I'm always amazed at the ability of a government and a Parliament to complicate things. When you multiply that by the number of countries that are members of the WTO, I guess we now realize that the possibilities are infinite.
We've taken the goodwill of the world and put it smack in the middle of the minefield of a war between the generics and the brand names, and then we should be proud of that--something's wrong.
Then there's also this complicated relationship between pills and money. Here are countries that are the poorest countries in the world and they're supposed to want medicines, but in fact they want money. If we send them money to buy our medicines, they will say it's paternalistic, that they don't want it. They want our money to build their plants to produce their medicine with our patents or our absence of patents. So at no time will we see a real order with real money for real drugs at a good price. They are not interested.

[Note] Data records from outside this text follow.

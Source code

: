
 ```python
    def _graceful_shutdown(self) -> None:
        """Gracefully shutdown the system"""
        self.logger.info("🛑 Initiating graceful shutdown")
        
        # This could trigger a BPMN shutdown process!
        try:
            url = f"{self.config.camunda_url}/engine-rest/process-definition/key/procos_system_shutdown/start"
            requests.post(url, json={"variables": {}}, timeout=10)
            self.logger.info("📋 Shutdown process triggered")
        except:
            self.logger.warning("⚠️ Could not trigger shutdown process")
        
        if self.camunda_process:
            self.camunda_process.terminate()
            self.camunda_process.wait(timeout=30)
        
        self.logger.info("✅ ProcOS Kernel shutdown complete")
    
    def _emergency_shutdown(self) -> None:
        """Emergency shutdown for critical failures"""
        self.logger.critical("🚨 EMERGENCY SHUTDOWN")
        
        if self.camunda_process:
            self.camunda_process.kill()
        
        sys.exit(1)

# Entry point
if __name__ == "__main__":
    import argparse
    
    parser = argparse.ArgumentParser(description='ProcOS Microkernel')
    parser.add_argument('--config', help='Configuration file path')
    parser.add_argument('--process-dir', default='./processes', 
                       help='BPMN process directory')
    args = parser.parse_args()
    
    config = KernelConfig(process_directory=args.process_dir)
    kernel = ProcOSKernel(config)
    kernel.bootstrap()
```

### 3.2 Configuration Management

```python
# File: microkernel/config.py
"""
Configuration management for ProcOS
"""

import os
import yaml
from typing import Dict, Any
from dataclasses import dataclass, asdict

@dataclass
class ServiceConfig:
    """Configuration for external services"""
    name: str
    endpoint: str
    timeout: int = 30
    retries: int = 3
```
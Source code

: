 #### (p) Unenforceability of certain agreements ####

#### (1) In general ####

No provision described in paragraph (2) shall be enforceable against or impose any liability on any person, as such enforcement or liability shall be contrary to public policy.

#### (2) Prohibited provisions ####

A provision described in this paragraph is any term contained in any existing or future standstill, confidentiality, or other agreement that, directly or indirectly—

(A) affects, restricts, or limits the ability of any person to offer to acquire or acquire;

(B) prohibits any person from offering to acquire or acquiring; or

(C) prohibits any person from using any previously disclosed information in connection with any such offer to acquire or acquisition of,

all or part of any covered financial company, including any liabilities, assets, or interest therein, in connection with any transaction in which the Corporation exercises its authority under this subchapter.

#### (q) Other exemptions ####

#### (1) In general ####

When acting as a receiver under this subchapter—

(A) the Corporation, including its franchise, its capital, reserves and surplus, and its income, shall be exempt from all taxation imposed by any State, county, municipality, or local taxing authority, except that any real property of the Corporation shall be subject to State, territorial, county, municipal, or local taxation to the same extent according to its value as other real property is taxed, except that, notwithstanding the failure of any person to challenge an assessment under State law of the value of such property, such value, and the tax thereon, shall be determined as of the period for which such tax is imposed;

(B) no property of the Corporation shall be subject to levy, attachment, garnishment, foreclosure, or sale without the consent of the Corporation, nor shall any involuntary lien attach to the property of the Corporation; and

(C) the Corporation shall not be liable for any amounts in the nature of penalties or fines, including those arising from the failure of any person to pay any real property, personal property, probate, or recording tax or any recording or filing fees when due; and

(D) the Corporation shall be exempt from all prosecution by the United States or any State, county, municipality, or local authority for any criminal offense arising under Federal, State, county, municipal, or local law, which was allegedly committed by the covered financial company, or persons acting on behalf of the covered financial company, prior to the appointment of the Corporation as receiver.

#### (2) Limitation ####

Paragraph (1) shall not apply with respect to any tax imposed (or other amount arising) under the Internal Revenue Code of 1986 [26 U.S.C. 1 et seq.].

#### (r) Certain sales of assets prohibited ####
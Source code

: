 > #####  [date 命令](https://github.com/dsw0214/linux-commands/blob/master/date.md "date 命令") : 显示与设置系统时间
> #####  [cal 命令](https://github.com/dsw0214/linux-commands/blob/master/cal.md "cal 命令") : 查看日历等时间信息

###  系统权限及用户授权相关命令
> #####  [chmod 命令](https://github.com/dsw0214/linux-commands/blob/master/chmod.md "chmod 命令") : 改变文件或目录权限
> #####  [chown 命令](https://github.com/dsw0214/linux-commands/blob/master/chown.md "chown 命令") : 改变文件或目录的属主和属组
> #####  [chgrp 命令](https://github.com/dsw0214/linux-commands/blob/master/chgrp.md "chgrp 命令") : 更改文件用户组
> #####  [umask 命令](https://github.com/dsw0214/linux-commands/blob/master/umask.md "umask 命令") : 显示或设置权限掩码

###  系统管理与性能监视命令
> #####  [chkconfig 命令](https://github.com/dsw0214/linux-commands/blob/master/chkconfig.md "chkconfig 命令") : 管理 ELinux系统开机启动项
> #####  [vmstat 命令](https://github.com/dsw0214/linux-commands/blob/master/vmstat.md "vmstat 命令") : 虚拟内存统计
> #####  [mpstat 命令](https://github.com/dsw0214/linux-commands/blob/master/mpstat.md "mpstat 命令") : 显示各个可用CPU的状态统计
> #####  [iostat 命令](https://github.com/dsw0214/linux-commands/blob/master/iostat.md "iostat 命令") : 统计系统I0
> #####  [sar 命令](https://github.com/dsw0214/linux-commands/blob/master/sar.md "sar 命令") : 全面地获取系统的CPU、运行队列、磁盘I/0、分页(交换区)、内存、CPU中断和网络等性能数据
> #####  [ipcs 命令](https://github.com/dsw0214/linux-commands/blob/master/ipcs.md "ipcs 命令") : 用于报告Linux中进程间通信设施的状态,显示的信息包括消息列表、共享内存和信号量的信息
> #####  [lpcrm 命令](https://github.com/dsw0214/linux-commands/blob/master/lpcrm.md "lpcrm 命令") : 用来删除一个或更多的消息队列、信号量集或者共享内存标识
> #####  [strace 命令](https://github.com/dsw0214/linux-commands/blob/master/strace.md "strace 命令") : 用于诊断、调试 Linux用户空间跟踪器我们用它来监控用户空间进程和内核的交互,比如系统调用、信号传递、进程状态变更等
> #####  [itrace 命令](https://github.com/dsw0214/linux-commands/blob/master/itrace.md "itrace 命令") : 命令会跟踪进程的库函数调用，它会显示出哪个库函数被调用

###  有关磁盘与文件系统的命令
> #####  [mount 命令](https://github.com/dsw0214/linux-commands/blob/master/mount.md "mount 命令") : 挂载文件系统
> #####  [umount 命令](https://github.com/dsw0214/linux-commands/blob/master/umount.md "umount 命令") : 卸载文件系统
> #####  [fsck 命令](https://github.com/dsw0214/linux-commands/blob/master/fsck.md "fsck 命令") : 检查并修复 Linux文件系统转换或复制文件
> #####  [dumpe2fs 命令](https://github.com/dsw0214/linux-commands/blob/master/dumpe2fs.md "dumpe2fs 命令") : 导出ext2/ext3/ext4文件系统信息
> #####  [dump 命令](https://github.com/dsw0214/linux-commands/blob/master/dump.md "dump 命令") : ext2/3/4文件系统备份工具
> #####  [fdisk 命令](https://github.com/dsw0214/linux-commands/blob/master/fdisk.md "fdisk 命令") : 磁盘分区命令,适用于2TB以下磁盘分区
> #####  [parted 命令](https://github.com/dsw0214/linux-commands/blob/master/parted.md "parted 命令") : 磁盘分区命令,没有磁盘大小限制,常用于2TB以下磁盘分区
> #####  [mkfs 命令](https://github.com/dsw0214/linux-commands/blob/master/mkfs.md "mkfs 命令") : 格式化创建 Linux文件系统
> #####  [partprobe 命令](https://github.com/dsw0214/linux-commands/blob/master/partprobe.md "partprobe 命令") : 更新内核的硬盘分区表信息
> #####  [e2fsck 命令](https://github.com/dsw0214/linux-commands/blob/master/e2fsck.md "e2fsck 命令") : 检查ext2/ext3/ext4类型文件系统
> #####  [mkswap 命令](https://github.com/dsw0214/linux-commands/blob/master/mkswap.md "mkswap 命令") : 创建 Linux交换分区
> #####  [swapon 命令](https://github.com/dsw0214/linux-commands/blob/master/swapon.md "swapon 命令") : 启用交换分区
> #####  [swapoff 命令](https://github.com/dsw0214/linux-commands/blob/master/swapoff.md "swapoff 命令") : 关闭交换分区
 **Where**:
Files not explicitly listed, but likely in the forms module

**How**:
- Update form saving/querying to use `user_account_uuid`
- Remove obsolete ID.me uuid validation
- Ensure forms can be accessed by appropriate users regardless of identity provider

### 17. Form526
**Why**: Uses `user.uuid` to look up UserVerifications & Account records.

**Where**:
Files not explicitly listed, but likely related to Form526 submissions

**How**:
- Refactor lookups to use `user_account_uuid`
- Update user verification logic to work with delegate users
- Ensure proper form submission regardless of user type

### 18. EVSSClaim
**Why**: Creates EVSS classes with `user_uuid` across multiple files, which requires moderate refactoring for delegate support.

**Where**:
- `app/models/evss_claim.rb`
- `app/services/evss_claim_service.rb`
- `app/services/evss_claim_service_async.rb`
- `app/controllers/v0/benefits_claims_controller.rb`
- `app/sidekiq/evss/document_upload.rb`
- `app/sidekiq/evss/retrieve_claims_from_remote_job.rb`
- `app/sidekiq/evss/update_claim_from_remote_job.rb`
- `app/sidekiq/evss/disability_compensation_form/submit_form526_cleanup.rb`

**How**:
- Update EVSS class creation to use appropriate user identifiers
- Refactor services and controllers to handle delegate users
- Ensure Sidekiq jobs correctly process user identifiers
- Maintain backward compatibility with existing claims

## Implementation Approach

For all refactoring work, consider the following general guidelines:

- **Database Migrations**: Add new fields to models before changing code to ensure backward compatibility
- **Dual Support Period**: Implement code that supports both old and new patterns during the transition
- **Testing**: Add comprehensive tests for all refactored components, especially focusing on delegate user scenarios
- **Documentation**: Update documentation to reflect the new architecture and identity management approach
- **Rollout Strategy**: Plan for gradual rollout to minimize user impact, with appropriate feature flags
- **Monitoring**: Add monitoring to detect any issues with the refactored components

Moreover, most of those countries on the schedule are on another schedule, the schedule of the most corrupt states in the world. Here we are, with our goodwill and our minefield, trying to be asked to produce some drugs for them, then we'll give them a good price. I'm not sure they're interested in buying drugs. They will take everything we give them, but they would still prefer money because it's so much easier to put money in a Swiss account than in pills.
Mr. Kay, you told us about your nasty experience with a country that did not want to be identified. This country, was it a real order they were ready to pay for when you invented the triple combination of peppermint you have on your desk? Was that a bona fide order or was it just talk?
With my third question, I'm try to clear this up. There are a lot of people who say this legislation doesn't work, it's broken, it's a disaster, it's just terrible. Yet one of the challenges for the committee is we don't actually have very many case studies where we can say it has not clearly worked in this case or that case. My understanding from the officials we had here at the first session is we have two cases that we can actually look at. One case is public; the other case is not.
I want to try to understand for myself what happened or did not happen in the case with respect to Apotex and the drug. My understanding is that it was actually three patent holders, but Mr. Kay mentioned it was four patent holders. Based on the research I've been given, my understanding is that Apotex submitted the product for Health Canada approval under CAMR in December 2005. The approval was granted in June 2006. In August 2006 the drug received pre-qualification status from the WHO. Apotex began discussions with the drug's patent holders in June 2006, but because of the complexity of the process, nothing has moved since.
I want to try to understand what is meant by the complexity of the process. On reading this background, which was provided by the researchers, it seems to me the process was moving along and then it stopped.
So, Mr. Kay, explain to me why the process stopped.